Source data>
※

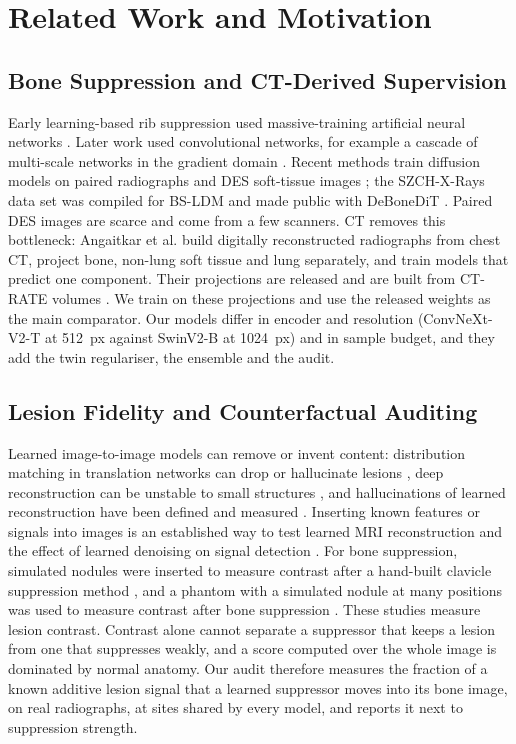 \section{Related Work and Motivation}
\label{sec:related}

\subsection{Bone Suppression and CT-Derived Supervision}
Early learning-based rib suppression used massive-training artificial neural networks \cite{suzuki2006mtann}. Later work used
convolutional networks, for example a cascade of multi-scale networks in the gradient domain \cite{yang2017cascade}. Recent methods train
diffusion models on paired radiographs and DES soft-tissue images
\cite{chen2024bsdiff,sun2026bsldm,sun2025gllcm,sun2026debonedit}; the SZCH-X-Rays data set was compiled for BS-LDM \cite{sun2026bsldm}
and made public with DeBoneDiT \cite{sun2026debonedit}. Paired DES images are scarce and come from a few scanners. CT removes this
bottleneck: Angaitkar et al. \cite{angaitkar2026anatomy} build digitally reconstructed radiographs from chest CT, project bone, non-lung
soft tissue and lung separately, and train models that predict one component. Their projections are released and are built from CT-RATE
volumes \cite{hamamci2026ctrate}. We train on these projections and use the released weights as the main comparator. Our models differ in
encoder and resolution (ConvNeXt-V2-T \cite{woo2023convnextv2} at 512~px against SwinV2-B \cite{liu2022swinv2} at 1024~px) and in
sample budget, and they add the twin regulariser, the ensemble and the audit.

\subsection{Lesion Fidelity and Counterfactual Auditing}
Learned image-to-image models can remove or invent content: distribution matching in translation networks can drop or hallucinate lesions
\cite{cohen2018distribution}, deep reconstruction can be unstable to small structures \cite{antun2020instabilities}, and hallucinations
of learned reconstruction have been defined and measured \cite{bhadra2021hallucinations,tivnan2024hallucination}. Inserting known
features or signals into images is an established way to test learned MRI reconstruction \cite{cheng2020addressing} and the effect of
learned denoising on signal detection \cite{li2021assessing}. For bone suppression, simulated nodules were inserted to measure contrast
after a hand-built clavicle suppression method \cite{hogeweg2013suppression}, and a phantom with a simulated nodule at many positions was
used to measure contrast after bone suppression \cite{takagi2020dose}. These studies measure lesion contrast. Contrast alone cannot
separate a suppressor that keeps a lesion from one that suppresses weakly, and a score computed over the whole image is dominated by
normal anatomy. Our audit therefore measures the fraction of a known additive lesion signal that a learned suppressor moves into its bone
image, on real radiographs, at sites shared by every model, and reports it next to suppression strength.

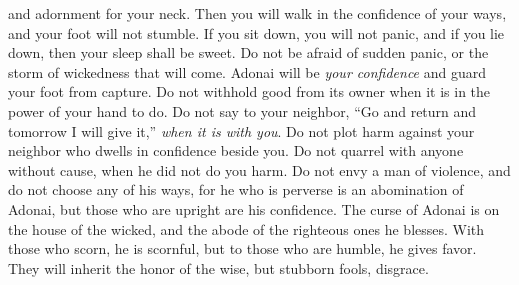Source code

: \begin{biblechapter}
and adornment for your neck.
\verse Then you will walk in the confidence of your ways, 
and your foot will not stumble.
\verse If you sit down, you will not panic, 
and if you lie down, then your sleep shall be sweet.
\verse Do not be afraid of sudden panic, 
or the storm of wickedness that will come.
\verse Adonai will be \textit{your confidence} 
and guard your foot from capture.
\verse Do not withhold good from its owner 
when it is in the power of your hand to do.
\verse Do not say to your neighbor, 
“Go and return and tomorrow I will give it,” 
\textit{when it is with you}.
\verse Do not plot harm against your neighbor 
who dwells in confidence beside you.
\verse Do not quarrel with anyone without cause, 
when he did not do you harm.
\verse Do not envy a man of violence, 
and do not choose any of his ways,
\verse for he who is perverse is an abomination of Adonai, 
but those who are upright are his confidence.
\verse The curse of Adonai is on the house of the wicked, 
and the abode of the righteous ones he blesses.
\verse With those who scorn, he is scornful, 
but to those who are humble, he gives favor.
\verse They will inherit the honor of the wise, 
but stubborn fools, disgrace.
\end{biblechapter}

※

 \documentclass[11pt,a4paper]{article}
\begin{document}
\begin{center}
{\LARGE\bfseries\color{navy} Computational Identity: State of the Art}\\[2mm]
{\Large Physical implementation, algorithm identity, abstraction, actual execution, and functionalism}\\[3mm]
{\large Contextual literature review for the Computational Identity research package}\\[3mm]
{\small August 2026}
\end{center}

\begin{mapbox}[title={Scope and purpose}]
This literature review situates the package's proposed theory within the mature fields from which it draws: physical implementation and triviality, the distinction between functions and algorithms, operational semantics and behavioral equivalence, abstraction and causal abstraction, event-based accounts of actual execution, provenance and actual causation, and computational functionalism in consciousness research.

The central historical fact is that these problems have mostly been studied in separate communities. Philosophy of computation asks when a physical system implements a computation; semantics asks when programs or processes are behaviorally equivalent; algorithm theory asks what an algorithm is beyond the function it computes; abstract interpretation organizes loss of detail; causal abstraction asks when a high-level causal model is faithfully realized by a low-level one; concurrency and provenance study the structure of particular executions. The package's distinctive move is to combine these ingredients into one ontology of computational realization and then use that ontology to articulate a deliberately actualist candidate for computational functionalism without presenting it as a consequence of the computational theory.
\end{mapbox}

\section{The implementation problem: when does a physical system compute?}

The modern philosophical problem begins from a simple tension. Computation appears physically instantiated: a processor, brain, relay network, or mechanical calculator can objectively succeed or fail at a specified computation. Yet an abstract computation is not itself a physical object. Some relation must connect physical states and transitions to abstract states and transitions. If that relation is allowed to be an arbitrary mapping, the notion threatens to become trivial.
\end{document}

※

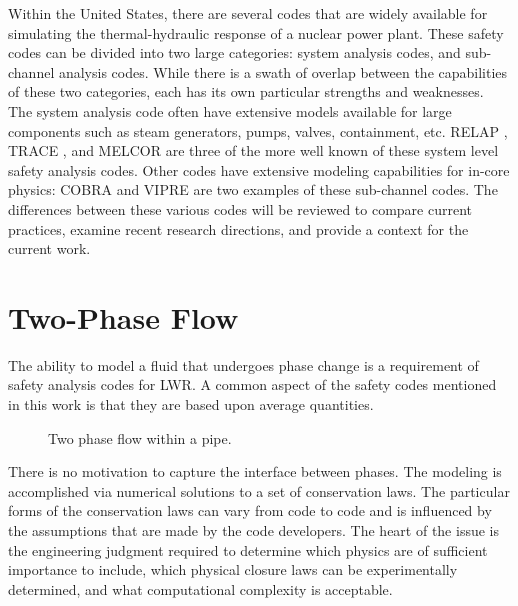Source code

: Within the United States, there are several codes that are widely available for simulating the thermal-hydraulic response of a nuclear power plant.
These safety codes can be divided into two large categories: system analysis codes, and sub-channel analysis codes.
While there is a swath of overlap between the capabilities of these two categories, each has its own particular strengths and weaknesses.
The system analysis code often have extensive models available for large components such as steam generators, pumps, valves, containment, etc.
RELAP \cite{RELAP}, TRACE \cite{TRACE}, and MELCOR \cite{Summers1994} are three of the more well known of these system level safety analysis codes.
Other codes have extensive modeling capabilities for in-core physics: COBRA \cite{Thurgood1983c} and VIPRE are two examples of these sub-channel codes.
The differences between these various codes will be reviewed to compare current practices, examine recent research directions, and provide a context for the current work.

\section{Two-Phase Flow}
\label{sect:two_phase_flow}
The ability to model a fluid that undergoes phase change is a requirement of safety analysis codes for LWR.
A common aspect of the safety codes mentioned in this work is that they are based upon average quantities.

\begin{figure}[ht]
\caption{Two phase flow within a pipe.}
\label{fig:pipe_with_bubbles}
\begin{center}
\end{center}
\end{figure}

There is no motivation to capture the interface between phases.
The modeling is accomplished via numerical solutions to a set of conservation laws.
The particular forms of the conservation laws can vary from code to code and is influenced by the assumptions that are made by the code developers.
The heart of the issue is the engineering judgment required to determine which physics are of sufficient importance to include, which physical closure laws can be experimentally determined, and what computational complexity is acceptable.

※

Work instructions>
For every line above that holds the word "after", report the whole line.

Response to this exercise>
after a hand-built clavicle suppression method \cite{hogeweg2013suppression}, and a phantom with a simulated nodule at many positions was
used to measure contrast after bone suppression \cite{takagi2020dose}. These studies measure lesion contrast. Contrast alone cannot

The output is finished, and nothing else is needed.